Oversensing in the Home

Had not heard the term before: 'Oversensing'.  But sensors do create security implications.

How to Curtail Oversensing in the Home
By Connor Bolton, Kevin Fu, Josiah Hester, Jun Han
Communications of the ACM, June 2020, Vol. 63 No. 6, Pages 20-24   10.1145/3396261

Future homes will employ potentially hundreds of Internet of Things (IoT) devices whose sensors may inadvertently leak sensitive information. A previous Communications Inside Risks column ("The Future of the Internet of Things," Feb. 2017) discusses how the expected scale of the IoT introduces threats that require considerations and mitigations.2 Future homes are an IoT hotspot that will be particularly at risk. Sensitive information such as passwords, identification, and financial transactions are abundant in the home—as are sensor systems such as digital assistants, smartphones, and interactive home appliances that may unintentionally capture this sensitive information. IoT device manufacturers should employ sensor sensor permissioning systems to limit applications access to only sensor data required for operation, reducing the risk that malicious applications may gain sensitive information. For example, a simple notepad application should not have microphone access.

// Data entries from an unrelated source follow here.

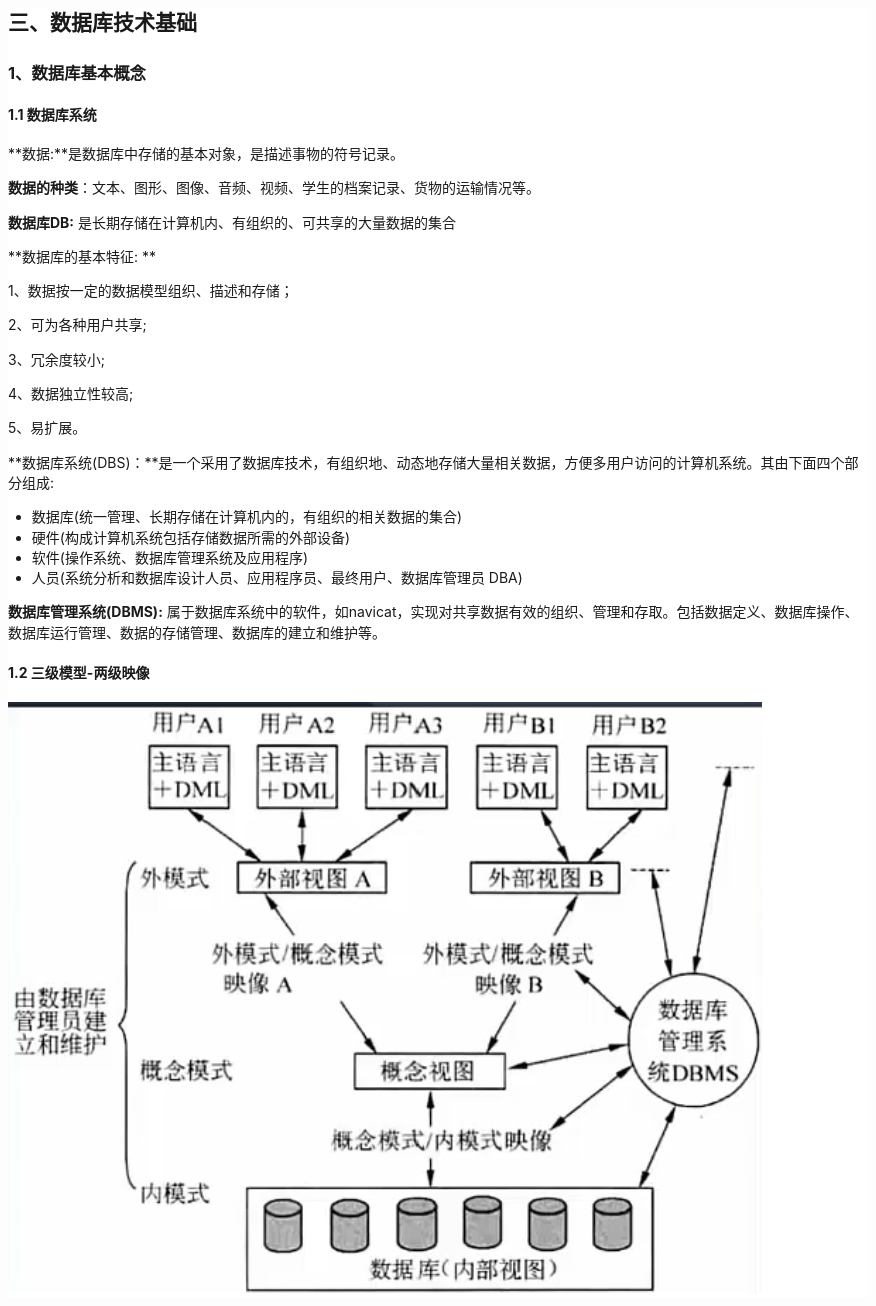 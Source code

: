 ## 三、数据库技术基础

### 1、数据库基本概念

#### 1.1 数据库系统

**数据:**是数据库中存储的基本对象，是描述事物的符号记录。

**数据的种类**：文本、图形、图像、音频、视频、学生的档案记录、货物的运输情况等。

**数据库DB:** 是长期存储在计算机内、有组织的、可共享的大量数据的集合

**数据库的基本特征: **

1、数据按一定的数据模型组织、描述和存储；

2、可为各种用户共享;

3、冗余度较小;

4、数据独立性较高;

5、易扩展。

**数据库系统(DBS)：**是一个采用了数据库技术，有组织地、动态地存储大量相关数据，方便多用户访问的计算机系统。其由下面四个部分组成:

- 数据库(统一管理、长期存储在计算机内的，有组织的相关数据的集合)
- 硬件(构成计算机系统包括存储数据所需的外部设备)
- 软件(操作系统、数据库管理系统及应用程序)
- 人员(系统分析和数据库设计人员、应用程序员、最终用户、数据库管理员
  DBA)

**数据库管理系统(DBMS):** 属于数据库系统中的软件，如navicat，实现对共享数据有效的组织、管理和存取。包括数据定义、数据库操作、数据库运行管理、数据的存储管理、数据库的建立和维护等。



#### 1.2 三级模型-两级映像

![image-20250327204325515](%E4%B8%89%E3%80%81%E6%95%B0%E6%8D%AE%E5%BA%93%E6%8A%80%E6%9C%AF%E5%9F%BA%E7%A1%80.assets/image-20250327204325515.png) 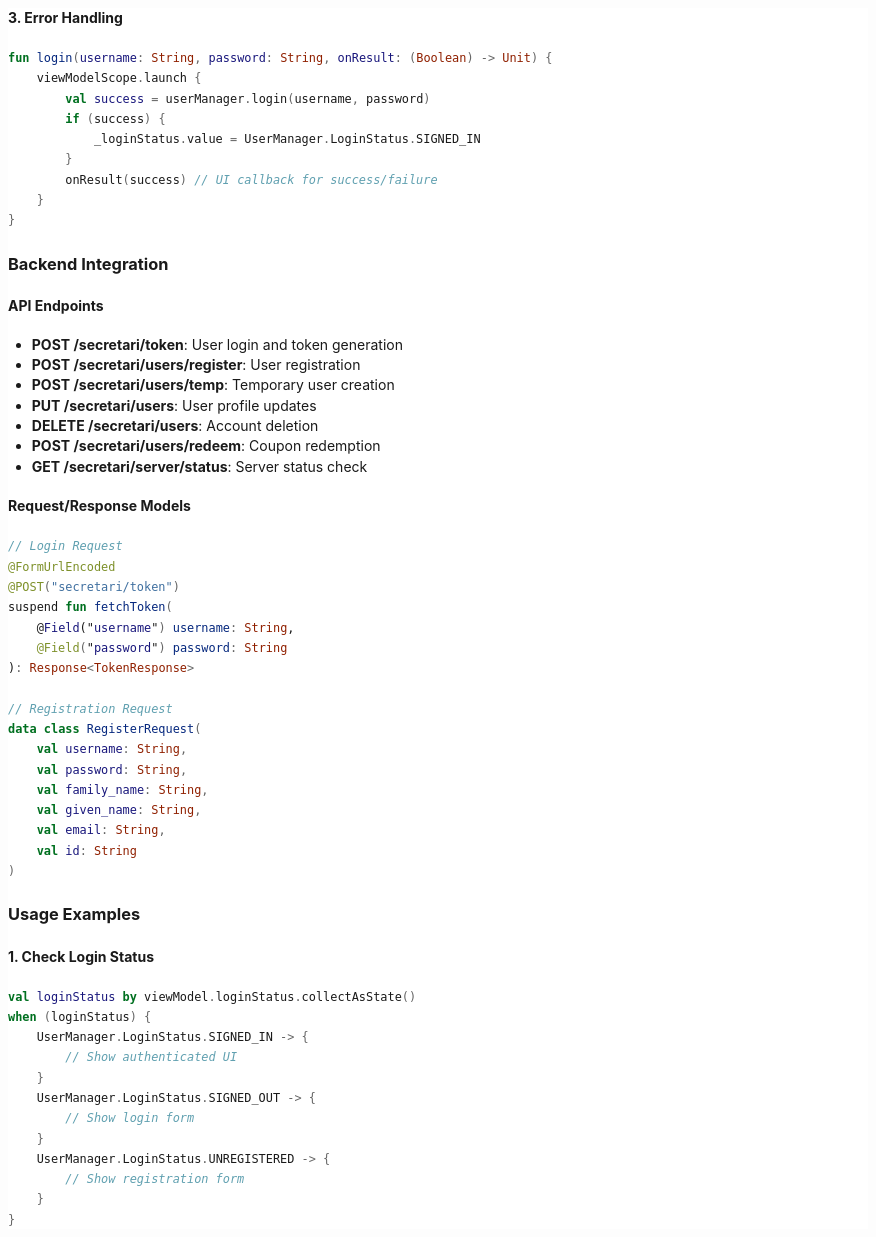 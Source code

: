 #### 3. **Error Handling**
```kotlin
fun login(username: String, password: String, onResult: (Boolean) -> Unit) {
    viewModelScope.launch {
        val success = userManager.login(username, password)
        if (success) {
            _loginStatus.value = UserManager.LoginStatus.SIGNED_IN
        }
        onResult(success) // UI callback for success/failure
    }
}
```

### Backend Integration

#### API Endpoints
- **POST /secretari/token**: User login and token generation
- **POST /secretari/users/register**: User registration
- **POST /secretari/users/temp**: Temporary user creation
- **PUT /secretari/users**: User profile updates
- **DELETE /secretari/users**: Account deletion
- **POST /secretari/users/redeem**: Coupon redemption
- **GET /secretari/server/status**: Server status check

#### Request/Response Models
```kotlin
// Login Request
@FormUrlEncoded
@POST("secretari/token")
suspend fun fetchToken(
    @Field("username") username: String,
    @Field("password") password: String
): Response<TokenResponse>

// Registration Request
data class RegisterRequest(
    val username: String,
    val password: String,
    val family_name: String,
    val given_name: String,
    val email: String,
    val id: String
)
```

### Usage Examples

#### 1. **Check Login Status**
```kotlin
val loginStatus by viewModel.loginStatus.collectAsState()
when (loginStatus) {
    UserManager.LoginStatus.SIGNED_IN -> {
        // Show authenticated UI
    }
    UserManager.LoginStatus.SIGNED_OUT -> {
        // Show login form
    }
    UserManager.LoginStatus.UNREGISTERED -> {
        // Show registration form
    }
}
```
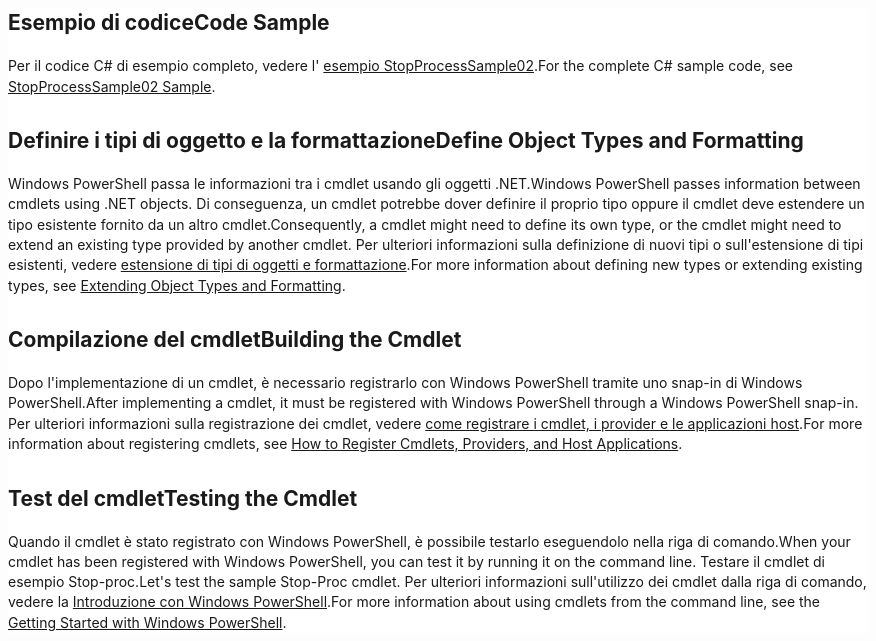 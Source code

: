 ## <a name="code-sample"></a><span data-ttu-id="1cfb1-152">Esempio di codice</span><span class="sxs-lookup"><span data-stu-id="1cfb1-152">Code Sample</span></span>

<span data-ttu-id="1cfb1-153">Per il codice C# di esempio completo, vedere l' [esempio StopProcessSample02](./stopprocesssample02-sample.md).</span><span class="sxs-lookup"><span data-stu-id="1cfb1-153">For the complete C# sample code, see [StopProcessSample02 Sample](./stopprocesssample02-sample.md).</span></span>

## <a name="define-object-types-and-formatting"></a><span data-ttu-id="1cfb1-154">Definire i tipi di oggetto e la formattazione</span><span class="sxs-lookup"><span data-stu-id="1cfb1-154">Define Object Types and Formatting</span></span>

<span data-ttu-id="1cfb1-155">Windows PowerShell passa le informazioni tra i cmdlet usando gli oggetti .NET.</span><span class="sxs-lookup"><span data-stu-id="1cfb1-155">Windows PowerShell passes information between cmdlets using .NET objects.</span></span> <span data-ttu-id="1cfb1-156">Di conseguenza, un cmdlet potrebbe dover definire il proprio tipo oppure il cmdlet deve estendere un tipo esistente fornito da un altro cmdlet.</span><span class="sxs-lookup"><span data-stu-id="1cfb1-156">Consequently, a cmdlet might need to define its own type, or the cmdlet might need to extend an existing type provided by another cmdlet.</span></span> <span data-ttu-id="1cfb1-157">Per ulteriori informazioni sulla definizione di nuovi tipi o sull'estensione di tipi esistenti, vedere [estensione di tipi di oggetti e formattazione](/previous-versions//ms714665(v=vs.85)).</span><span class="sxs-lookup"><span data-stu-id="1cfb1-157">For more information about defining new types or extending existing types, see [Extending Object Types and Formatting](/previous-versions//ms714665(v=vs.85)).</span></span>

## <a name="building-the-cmdlet"></a><span data-ttu-id="1cfb1-158">Compilazione del cmdlet</span><span class="sxs-lookup"><span data-stu-id="1cfb1-158">Building the Cmdlet</span></span>

<span data-ttu-id="1cfb1-159">Dopo l'implementazione di un cmdlet, è necessario registrarlo con Windows PowerShell tramite uno snap-in di Windows PowerShell.</span><span class="sxs-lookup"><span data-stu-id="1cfb1-159">After implementing a cmdlet, it must be registered with Windows PowerShell through a Windows PowerShell snap-in.</span></span> <span data-ttu-id="1cfb1-160">Per ulteriori informazioni sulla registrazione dei cmdlet, vedere [come registrare i cmdlet, i provider e le applicazioni host](/previous-versions//ms714644(v=vs.85)).</span><span class="sxs-lookup"><span data-stu-id="1cfb1-160">For more information about registering cmdlets, see [How to Register Cmdlets, Providers, and Host Applications](/previous-versions//ms714644(v=vs.85)).</span></span>

## <a name="testing-the-cmdlet"></a><span data-ttu-id="1cfb1-161">Test del cmdlet</span><span class="sxs-lookup"><span data-stu-id="1cfb1-161">Testing the Cmdlet</span></span>

<span data-ttu-id="1cfb1-162">Quando il cmdlet è stato registrato con Windows PowerShell, è possibile testarlo eseguendolo nella riga di comando.</span><span class="sxs-lookup"><span data-stu-id="1cfb1-162">When your cmdlet has been registered with Windows PowerShell, you can test it by running it on the command line.</span></span> <span data-ttu-id="1cfb1-163">Testare il cmdlet di esempio Stop-proc.</span><span class="sxs-lookup"><span data-stu-id="1cfb1-163">Let's test the sample Stop-Proc cmdlet.</span></span> <span data-ttu-id="1cfb1-164">Per ulteriori informazioni sull'utilizzo dei cmdlet dalla riga di comando, vedere la [Introduzione con Windows PowerShell](/powershell/scripting/getting-started/getting-started-with-windows-powershell).</span><span class="sxs-lookup"><span data-stu-id="1cfb1-164">For more information about using cmdlets from the command line, see the [Getting Started with Windows PowerShell](/powershell/scripting/getting-started/getting-started-with-windows-powershell).</span></span>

However, even if this least-privilege approach was enacted across all IoT systems (a difficult task), sensor systems still gather much more information than intended or required by an application—for example, how motion sensors can capture nearby sounds, including words and keystrokes. We call this oversensing: where authorized access to sensor data provides an application with superfluous and potentially sensitive information. Manufacturers and system designers must employ the principle of least privilege at a more fine-grained level and with awareness of how often different sensors overlap in the sensitive information they leak. We project that directing technical efforts toward a more holistic conception of sensor data in system design and permissioning will reduce risks of oversensing.... ."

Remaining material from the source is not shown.